Individuals or entities must notify affected Virginia residents and the Office of the Attorney General of the breach "without unreasonable delay." However, notice may be reasonably delayed to allow the individual or entity to determine the scope of the breach and to restore the reasonable integrity of the system, or if law enforcement determines that the notice will impede a criminal or civil investigation or jeopardize national or homeland security. If notice must be provided to more than 1,000 persons at one time, the individual or entity is required to also notify "without unreasonable delay," all consumer reporting agencies of the timing, distribution, and content of the notice. Lastly, individuals and entities that only maintain, but do not own or license the compromised data, are required to notify the owner or licensee of such data of the breach.

Like most other states with data breach notification laws, personal information includes first name or initial and last name combined with one of the following: social security number, driver's license number, state identification card, or financial account information along with password or security code information.
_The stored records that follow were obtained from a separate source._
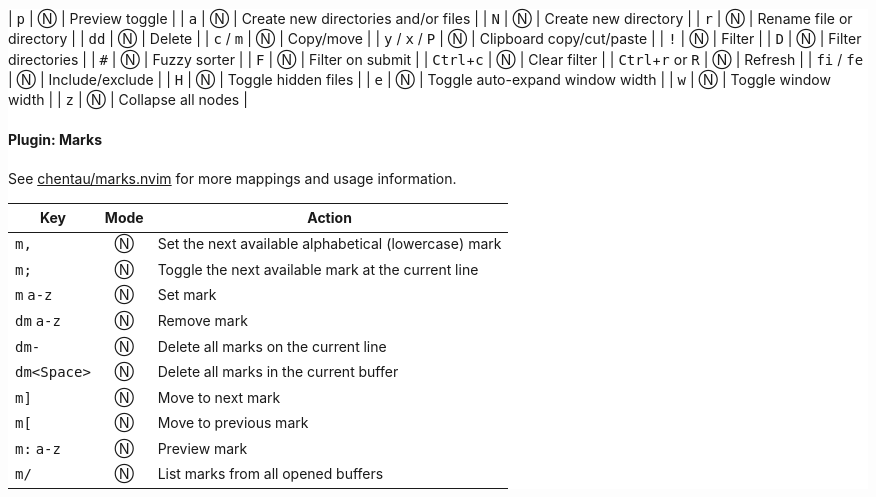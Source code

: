| <kbd>p</kbd> | Ⓝ | Preview toggle |
| <kbd>a</kbd> | Ⓝ | Create new directories and/or files |
| <kbd>N</kbd> | Ⓝ | Create new directory |
| <kbd>r</kbd> | Ⓝ | Rename file or directory |
| <kbd>dd</kbd> | Ⓝ | Delete |
| <kbd>c</kbd> / <kbd>m</kbd> | Ⓝ | Copy/move |
| <kbd>y</kbd> / <kbd>x</kbd> / <kbd>P</kbd> | Ⓝ | Clipboard copy/cut/paste |
| <kbd>!</kbd> | Ⓝ | Filter |
| <kbd>D</kbd> | Ⓝ | Filter directories |
| <kbd>#</kbd> | Ⓝ | Fuzzy sorter |
| <kbd>F</kbd> | Ⓝ | Filter on submit |
| <kbd>Ctrl</kbd>+<kbd>c</kbd> | Ⓝ | Clear filter |
| <kbd>Ctrl</kbd>+<kbd>r</kbd> or <kbd>R</kbd> | Ⓝ | Refresh |
| <kbd>fi</kbd> / <kbd>fe</kbd> | Ⓝ | Include/exclude |
| <kbd>H</kbd> | Ⓝ | Toggle hidden files |
| <kbd>e</kbd> | Ⓝ | Toggle auto-expand window width |
| <kbd>w</kbd> | Ⓝ | Toggle window width |
| <kbd>z</kbd> | Ⓝ | Collapse all nodes |

#### Plugin: Marks

See [chentau/marks.nvim] for more mappings and usage information.

| Key   | Mode | Action |
| ----- |:----:| ------------------ |
| <kbd>m,</kbd> | Ⓝ | Set the next available alphabetical (lowercase) mark |
| <kbd>m;</kbd> | Ⓝ | Toggle the next available mark at the current line |
| <kbd>m</kbd> <kbd>a-z</kbd> | Ⓝ | Set mark |
| <kbd>dm</kbd> <kbd>a-z</kbd> | Ⓝ | Remove mark |
| <kbd>dm-</kbd> | Ⓝ | Delete all marks on the current line |
| <kbd>dm\<Space></kbd> | Ⓝ | Delete all marks in the current buffer |
| <kbd>m]</kbd> | Ⓝ | Move to next mark |
| <kbd>m[</kbd> | Ⓝ | Move to previous mark |
| <kbd>m:</kbd> <kbd>a-z</kbd> | Ⓝ | Preview mark |
| <kbd>m/</kbd> | Ⓝ | List marks from all opened buffers |


[Pragmata Pro]: https://www.fsd.it/shop/fonts/pragmatapro/
[Nerd Fonts]: https://www.nerdfonts.com
[neovim/nvim-lspconfig]: https://github.com/neovim/nvim-lspconfig
[williamboman/mason.nvim]: https://github.com/williamboman/mason.nvim
[williamboman/mason-lspconfig.nvim]: https://github.com/williamboman/mason-lspconfig.nvim
[stevearc/conform.nvim]: https://github.com/stevearc/conform.nvim
[mfussenegger/nvim-lint]: https://github.com/mfussenegger/nvim-lint
[folke/lazy.nvim]: https://github.com/folke/lazy.nvim
[nmac427/guess-indent.nvim]: https://github.com/nmac427/guess-indent.nvim
[tweekmonster/helpful.vim]: https://github.com/tweekmonster/helpful.vim
[lambdalisue/suda.vim]: https://github.com/lambdalisue/suda.vim
[folke/persistence.nvim]: https://github.com/folke/persistence.nvim
[mbbill/undotree]: https://github.com/mbbill/undotree
[folke/flash.nvim]: https://github.com/folke/flash.nvim
[folke/todo-comments.nvim]: https://github.com/folke/todo-comments.nvim
[folke/trouble.nvim]: https://github.com/folke/trouble.nvim
[s1n7ax/nvim-window-picker]: https://github.com/s1n7ax/nvim-window-picker
[dnlhc/glance.nvim]: https://github.com/dnlhc/glance.nvim
[MagicDuck/grug-far.nvim]: https://github.com/MagicDuck/grug-far.nvim
[hrsh7th/nvim-cmp]: https://github.com/hrsh7th/nvim-cmp
[hrsh7th/cmp-nvim-lsp]: https://github.com/hrsh7th/cmp-nvim-lsp
[hrsh7th/cmp-buffer]: https://github.com/hrsh7th/cmp-buffer
[hrsh7th/cmp-path]: https://github.com/hrsh7th/cmp-path
[hrsh7th/cmp-emoji]: https://github.com/hrsh7th/cmp-emoji
[rafamadriz/friendly-snippets]: https://github.com/rafamadriz/friendly-snippets
[echasnovski/mini.pairs]: https://github.com/echasnovski/mini.pairs
[echasnovski/mini.surround]: https://github.com/echasnovski/mini.surround
[JoosepAlviste/nvim-ts-context-commentstring]: https://github.com/JoosepAlviste/nvim-ts-context-commentstring
[numToStr/Comment.nvim]: https://github.com/numToStr/Comment.nvim
[echasnovski/mini.splitjoin]: https://github.com/echasnovski/mini.splitjoin
[echasnovski/mini.trailspace]: https://github.com/echasnovski/mini.trailspace
[AndrewRadev/linediff.vim]: https://github.com/AndrewRadev/linediff.vim
[echasnovski/mini.ai]: https://github.com/echasnovski/mini.ai
[folke/lazydev.nvim]: https://github.com/folke/lazydev.nvim
[Bilal2453/luvit-meta]: https://github.com/Bilal2453/luvit-meta
[rafi/theme-loader.nvim]: https://github.com/rafi/theme-loader.nvim
[rafi/neo-hybrid.vim]: https://github.com/rafi/neo-hybrid.vim
[rafi/awesome-colorschemes]: https://github.com/rafi/awesome-vim-colorschemes
[lewis6991/gitsigns.nvim]: https://github.com/lewis6991/gitsigns.nvim
[sindrets/diffview.nvim]: https://github.com/sindrets/diffview.nvim
[NeogitOrg/neogit]: https://github.com/NeogitOrg/neogit
[FabijanZulj/blame.nvim]: https://github.com/FabijanZulj/blame.nvim
[rhysd/committia.vim]: https://github.com/rhysd/committia.vim
[folke/snacks.nvim]: https://github.com/folke/snacks.nvim
[hoob3rt/lualine.nvim]: https://github.com/hoob3rt/lualine.nvim
[nvim-neo-tree/neo-tree.nvim]: https://github.com/nvim-neo-tree/neo-tree.nvim
[nvim-telescope/telescope.nvim]: https://github.com/nvim-telescope/telescope.nvim
[jvgrootveld/telescope-zoxide]: https://github.com/jvgrootveld/telescope-zoxide
[rafi/telescope-thesaurus.nvim]: https://github.com/rafi/telescope-thesaurus.nvim
[nvim-lua/plenary.nvim]: https://github.com/nvim-lua/plenary.nvim
[nvim-treesitter/nvim-treesitter]: https://github.com/nvim-treesitter/nvim-treesitter
[nvim-treesitter/nvim-treesitter-textobjects]: https://github.com/nvim-treesitter/nvim-treesitter-textobjects
[windwp/nvim-ts-autotag]: https://github.com/windwp/nvim-ts-autotag
[andymass/vim-matchup]: https://github.com/andymass/vim-matchup
[iloginow/vim-stylus]: https://github.com/iloginow/vim-stylus
[mustache/vim-mustache-handlebars]: https://github.com/mustache/vim-mustache-handlebars
[lifepillar/pgsql.vim]: https://github.com/lifepillar/pgsql.vim
[MTDL9/vim-log-highlighting]: https://github.com/MTDL9/vim-log-highlighting
[reasonml-editor/vim-reason-plus]: https://github.com/reasonml-editor/vim-reason-plus
[echasnovski/mini.icons]: https://github.com/echasnovski/mini.icons
[MunifTanjim/nui.nvim]: https://github.com/MunifTanjim/nui.nvim
[stevearc/dressing.nvim]: https://github.com/stevearc/dressing.nvim
[akinsho/bufferline.nvim]: https://github.com/akinsho/bufferline.nvim
[folke/noice.nvim]: https://github.com/folke/noice.nvim
[SmiteshP/nvim-navic]: https://github.com/SmiteshP/nvim-navic
[chentau/marks.nvim]: https://github.com/chentau/marks.nvim
[lukas-reineke/indent-blankline.nvim]: https://github.com/lukas-reineke/indent-blankline.nvim
[echasnovski/mini.indentscope]: https://github.com/echasnovski/mini.indentscope
[folke/which-key.nvim]: https://github.com/folke/which-key.nvim
[tenxsoydev/tabs-vs-spaces.nvim]: https://github.com/tenxsoydev/tabs-vs-spaces.nvim
[t9md/vim-quickhl]: https://github.com/t9md/vim-quickhl
[echasnovski/mini.align]: https://github.com/echasnovski/mini.align
[chrisgrieser/nvim-chainsaw]: https://github.com/chrisgrieser/nvim-chainsaw
[sgur/vim-editorconfig]: https://github.com/sgur/vim-editorconfig
[mattn/emmet-vim]: https://github.com/mattn/emmet-vim
[L3MON4D3/LuaSnip]: https://github.com/L3MON4D3/LuaSnip
[saadparwaiz1/cmp_luasnip]: https://github.com/saadparwaiz1/cmp_luasnip
[danymat/neogen]: https://github.com/danymat/neogen
[machakann/vim-sandwich]: https://github.com/machakann/vim-sandwich
[AlexvZyl/nordic.nvim]: https://github.com/AlexvZyl/nordic.nvim
[folke/tokyonight.nvim]: https://github.com/folke/tokyonight.nvim
[rebelot/kanagawa.nvim]: https://github.com/rebelot/kanagawa.nvim
[olimorris/onedarkpro.nvim]: https://github.com/olimorris/onedarkpro.nvim
[EdenEast/nightfox.nvim]: https://github.com/EdenEast/nightfox.nvim
[nyoom-engineering/oxocarbon.nvim]: https://github.com/nyoom-engineering/oxocarbon.nvim
[ribru17/bamboo.nvim]: https://github.com/ribru17/bamboo.nvim
[catppuccin/nvim]: https://github.com/catppuccin/nvim
[pechorin/any-jump.vim]: https://github.com/pechorin/any-jump.vim
[glepnir/flybuf.nvim]: https://github.com/glepnir/flybuf.nvim
[ThePrimeagen/harpoon]: https://github.com/ThePrimeagen/harpoon
[echasnovski/mini.visits]: https://github.com/echasnovski/mini.visits
[rest-nvim/rest.nvim]: https://github.com/rest-nvim/rest.nvim
[sidebar-nvim/sidebar.nvim]: https://github.com/sidebar-nvim/sidebar.nvim
[kevinhwang91/nvim-ufo]: https://github.com/kevinhwang91/nvim-ufo
[petertriho/cmp-git]: https://github.com/petertriho/cmp-git
[tpope/vim-fugitive]: https://github.com/tpope/vim-fugitive
[junegunn/gv.vim]: https://github.com/junegunn/gv.vim
[pearofducks/ansible-vim]: https://github.com/pearofducks/ansible-vim
[ramilito/kubectl.nvim]: https://github.com/ramilito/kubectl.nvim
[mzlogin/vim-markdown-toc]: https://github.com/mzlogin/vim-markdown-toc
[andersevenrud/cmp-tmux]: https://github.com/andersevenrud/cmp-tmux
[christoomey/tmux-navigator]: https://github.com/christoomey/vim-tmux-navigator
[hrsh7th/nvim-gtd]: https://github.com/hrsh7th/nvim-gtd
[kosayoda/nvim-lightbulb]: https://github.com/kosayoda/nvim-lightbulb
[yaml-companion.nvim]: https://github.com/someone-stole-my-name/yaml-companion.nvim
[itchyny/calendar.vim]: https://github.com/itchyny/calendar.vim
[serenevoid/kiwi.nvim]: https://github.com/serenevoid/kiwi.nvim
[renerocksai/telekasten.nvim]: https://github.com/renerocksai/telekasten.nvim
[vimwiki/vimwiki]: https://github.com/vimwiki/vimwiki
[zk-org/zk-nvim]: https://github.com/zk-org/zk-nvim
[RRethy/nvim-treesitter-endwise]: https://github.com/RRethy/nvim-treesitter-endwise
[Wansmer/treesj]: https://github.com/Wansmer/treesj
[goolord/alpha-nvim]: https://github.com/goolord/alpha-nvim
[utilyre/barbecue.nvim]: https://github.com/utilyre/barbecue.nvim
[tomasky/bookmarks.nvim]: https://github.com/tomasky/bookmarks.nvim
[kevinhwang91/nvim-bqf]: https://github.com/kevinhwang91/nvim-bqf
[uga-rosa/ccc.nvim]: https://github.com/uga-rosa/ccc.nvim
[itchyny/cursorword]: https://github.com/itchyny/vim-cursorword
[ghillb/cybu.nvim]: https://github.com/ghillb/cybu.nvim
[Bekaboo/deadcolumn.nvim]: https://github.com/Bekaboo/deadcolumn.nvim
[rmagatti/goto-preview]: https://github.com/rmagatti/goto-preview
[lukas-reineke/headlines.nvim]: https://github.com/lukas-reineke/headlines.nvim
[RRethy/vim-illuminate]: https://github.com/RRethy/vim-illuminate
[b0o/incline.nvim]: https://github.com/b0o/incline.nvim
[chentoast/marks.nvim]: https://github.com/chentoast/marks.nvim
[echasnovski/mini.clue]: https://github.com/echasnovski/mini.clue
[echasnovski/mini.map]: https://github.com/echasnovski/mini.map
[simrat39/symbols-outline.nvim]: https://github.com/simrat39/symbols-outline.nvim
[Neovim]: https://github.com/neovim/neovim
[lazy.nvim]: https://github.com/folke/lazy.nvim
[lua/plugins/lsp/init.lua]: ./lua/plugins/lsp/init.lua
[nvim-lspconfig]: https://github.com/neovim/nvim-lspconfig
[nvim-cmp]: https://github.com/hrsh7th/nvim-cmp
[telescope.nvim]: https://github.com/nvim-telescope/telescope.nvim
[config/keymaps.lua]: ./lua/config/keymaps.lua
[util/edit.lua]: ./lua/util/edit.lua
[plugins/lsp/keymaps.lua]: ./lua/plugins/lsp/keymaps.lua
[nvim-treesitter]: https://github.com/nvim-treesitter/nvim-treesitter
[www.lazyvim.org/extras]: https://www.lazyvim.org/extras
A breach is defined as an unauthorized access and acquisition of unencrypted and unredacted computerized data that compromises the security or confidentiality of personal information maintained by an individual or entity as part of a database or personal information regarding multiple individuals and that causes, or the individual or entity reasonably believes has caused, or will cause, identity theft or other fraud to any resident of Virginia. A breach also occurs when the security of encrypted data is compromised.

Individuals and entities that own or license the computerized data must provide notice to Virginia residents by written, telephonic, or electronic means. Substitute notice is permitted if the cost of providing notice exceeds $50,000, the number of affected residents exceeds 100,000, or the individual or entity lacks sufficient contact information or consent to provide notice. The notice must include:

  1. general information about the breach;
  2. the type of personal information that was subject to the unauthorized access and acquisition;
  3. the general measures taken by the individual or entity to protect the personal information from further unauthorized access;
  4. a telephone number that affected individuals may call for further information and assistance, if one exists; and
  5. advice about how affected individuals can be alert by reviewing account information and monitoring their credit reports.

Individuals and entities in compliance with federal laws covering protection and privacy of personal information are considered in compliance with the Virginia law as long as affected Virginia residents are notified in accordance with the federal law. Violations by state-chartered or licensed financial institutions are enforceable exclusively by the financial institution's primary state regulator, while violations by an individual or entity regulated by the State Corporation Commission's Bureau of Insurance are enforceable exclusively by the State Corporation Commission.

The full text of the Virginia law can be found on the Virginia state website. Clients should be aware of and become familiar with the provisions of this law in order to prepare for complying with its requirements before it goes into effect on July 1.

The content of this article is intended to provide a general guide to the subject matter. Specialist advice should be sought about your specific circumstances.